My column in Gulan this week:

http://www.gulan-media.com/h620/g31.pdf

and the same text in English:

Is Turkey turning back to the 1990s?

Last December European Union put on ice the membership negotiations with
Turkey. This is an important turning point in the political development in
Turkey. Is the country moving towards democracy and co-operation or
nationalism and isolation?

The murder of Turkish-Armenian journalist Hrant Dink was a shock and a
worrying sign how the future might be in Turkey. Is Turkey turning back to
the athmosphere of early 1990s when political murders and disappearances of
activists were every day life?

Public reaction against the murder of Hrant Dink was strong in Turkey.
Everybody condemned it. This is good sign. Despite the majority of Turkish
people are not actively working for the abrogation of the militaristic
system they neither want to return back to the dark period of last decade.
During those days many journalists, especially Kurdish ones, were murdered.
Their murderers were never found.

Police caught quikly the shooter of Hrant Dink. This is different than the
murders of journalists fifteen years ago. The shooting of Hrant Dink has
similar characters than some honour killings where police has caught the
murderer in Turkey. Often they have turned out to be boys who are under eighteen and
get only a small penalty because of their age.

The big test for Turkey is whether the real forces behind the seventeen
years old shooter of Hrant Dink will be found. In Susurluk accident and
Semdinli bomb attack there was no in-depth survey about the real forces
involved in the scandals. Who had protected Abdullah Catli? Who planned a
serie of bomb attacks in Hakkari province in autumn 2005?

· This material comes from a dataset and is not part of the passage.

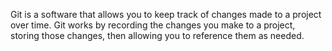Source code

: Git is a software that allows you to keep track of changes made to a project over time. 
Git works by recording the changes you make to a project, storing those changes, then allowing you to reference them as needed.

We do not know. First Turkish mass media covered eagerly the cases but
little by little public discussion about these topics died away. It is easy
to predict that the same will happen again. Picture of Dink's murder will
remain unclear and the real criminals behind the act will not be in the
court.

Still I am hopeful that Turkey will not return back to the dark days of
early 1990s. Maybe the Republic of Turkey has not changed from those days
but the world around it is different. Also the Kurdish and Armenian
communities in Turkey are now much stronger than fifteen years ago. They
have lots of contacts abroad.

World is following how Turkish police and court solve this murder case. And
more than that: how the freedom of expression develops in Turkey.

The situation is alarming as long as police stations and courts are places
where the limits of journalism are counted. If this is not changing Turkey
can say bye-bye to dreams about European Union.